The mission of the APA is to:
- Promote the highest quality care for individuals with mental disorders (including intellectual developmental disorders and substance use disorders) and their families;
- Promote psychiatric education and research; advance and represent the profession of psychiatry, and
- Serve the professional needs of its membership.
The APA is divided into seven Areas, each representing either groups of contiguous states or, in the case of New York State and California, a single large state. The state of California is Area 6 of the APA, also known as the California Psychiatric Association. The Area provides the regional organizational structure as the interface between the APA’s Assembly and the District Branches and promotes the relationship between organized psychiatry and state governments.
With the exception of New York State and California, each Area is further divided into District Branches, each of which represents a single state. Due to their size and complexity, Area 2, New York State, and Area 6, California, are further divided into several District Branches, each representing members in geographic subdivisions within the state. New York State has 19 District Branches; California has 5 District Branches. The Central California Psychiatric Society is one of California’s 5 District Branches.
To be a member of any District Branch, including CCPS, a psychiatrist must also be a member of the APA. Conversely, to be a member of the APA, one must be a member of the District Branch representing the geographic area in which the psychiatrist lives. Involvement and participation with the Area derives from membership in the District Branch and the APA.

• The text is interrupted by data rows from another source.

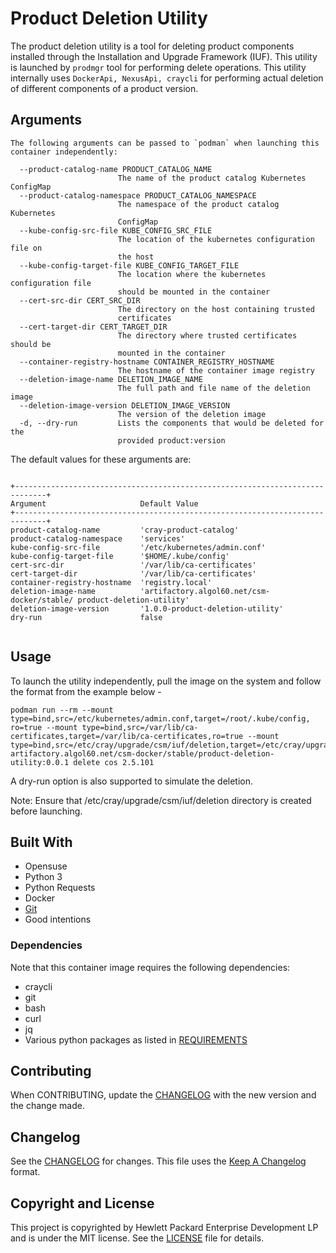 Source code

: # Product Deletion Utility

The product deletion utility is a tool for deleting product components installed through the Installation and Upgrade Framework (IUF).
This utility is launched by `prodmgr` tool for performing delete operations.
This utility internally uses `DockerApi, NexusApi, craycli` for performing actual deletion of different components of a product version.

## Arguments
```text
The following arguments can be passed to `podman` when launching this container independently:

  --product-catalog-name PRODUCT_CATALOG_NAME
                        The name of the product catalog Kubernetes ConfigMap
  --product-catalog-namespace PRODUCT_CATALOG_NAMESPACE
                        The namespace of the product catalog Kubernetes
                        ConfigMap
  --kube-config-src-file KUBE_CONFIG_SRC_FILE
                        The location of the kubernetes configuration file on
                        the host
  --kube-config-target-file KUBE_CONFIG_TARGET_FILE
                        The location where the kubernetes configuration file
                        should be mounted in the container
  --cert-src-dir CERT_SRC_DIR
                        The directory on the host containing trusted
                        certificates
  --cert-target-dir CERT_TARGET_DIR
                        The directory where trusted certificates should be
                        mounted in the container
  --container-registry-hostname CONTAINER_REGISTRY_HOSTNAME
                        The hostname of the container image registry
  --deletion-image-name DELETION_IMAGE_NAME
                        The full path and file name of the deletion image
  --deletion-image-version DELETION_IMAGE_VERSION
                        The version of the deletion image
  -d, --dry-run         Lists the components that would be deleted for the
                        provided product:version

```

The default values for these arguments are:

```text

+-----------------------------------------------------------------------------+
Argument                     Default Value
+-----------------------------------------------------------------------------+
product-catalog-name         'cray-product-catalog'
product-catalog-namespace    'services'
kube-config-src-file         '/etc/kubernetes/admin.conf'
kube-config-target-file      '$HOME/.kube/config'
cert-src-dir                 '/var/lib/ca-certificates'
cert-target-dir              '/var/lib/ca-certificates'
container-registry-hostname  'registry.local'
deletion-image-name          'artifactory.algol60.net/csm-docker/stable/ product-deletion-utility'
deletion-image-version       '1.0.0-product-deletion-utility'
dry-run                      false


```

## Usage

To launch the utility independently, pull the image on the system and follow the format from the example below -

```commandline
podman run --rm --mount type=bind,src=/etc/kubernetes/admin.conf,target=/root/.kube/config, ro=true --mount type=bind,src=/var/lib/ca-certificates,target=/var/lib/ca-certificates,ro=true --mount type=bind,src=/etc/cray/upgrade/csm/iuf/deletion,target=/etc/cray/upgrade/csm/iuf/deletion,ro=false artifactory.algol60.net/csm-docker/stable/product-deletion-utility:0.0.1 delete cos 2.5.101
```
A dry-run option is also supported to simulate the deletion.

Note: Ensure that /etc/cray/upgrade/csm/iuf/deletion directory is created before launching.

## Built With

* Opensuse
* Python 3
* Python Requests
* Docker
* [Git](https://git-scm.com/)
* Good intentions

### Dependencies

Note that this container image requires the following dependencies:

- craycli
- git
- bash
- curl
- jq
- Various python packages as listed in [REQUIREMENTS](requirements.lock.txt)

## Contributing

When CONTRIBUTING, update the [CHANGELOG](CHANGELOG.md) with the new version and the change made.

## Changelog

See the [CHANGELOG](CHANGELOG.md) for changes. This file uses the [Keep A Changelog](https://keepachangelog.com)
format.

## Copyright and License
This project is copyrighted by Hewlett Packard Enterprise Development LP and is under the MIT license. See the [LICENSE](LICENSE) file for details.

Some of these counties and/or regions have organized into Chapters, representing contiguous geographic localities within the jurisdiction of CCPS. Membership in a Chapter is open to any physician who is a member of CCPS.
Officers in CCPS include the President, President-Elect, Vice President, Secretary, Treasurer, and Representatives to the Assembly of the American Psychiatric Association.
The Council derives its powers from the Society, including its policymaking function. The Council has general supervision of the affairs of CCPS. Voting members of the Council include the elected Officers, six elected Councilors-at-Large, four Resident Councilors (one from each Residency training program within the territory of CCPS), the President or his/her designee from each of the chartered Chapters of the Society, and the two Immediate Past Presidents.
The voting members of the Executive Committee of the Council are the elected Officers and the Immediate Past President. During intervals between Council meetings, the Executive Committee may exercise the powers of the Council. All actions of the Executive Committee shall be reported to and ratified by the Council at its next meeting.
CCPS has several standing committees, as required by the Constitution, and other committees representing constituent groups of CCPS, interest groups, and groups that perform specific functions as required or desired by CCPS.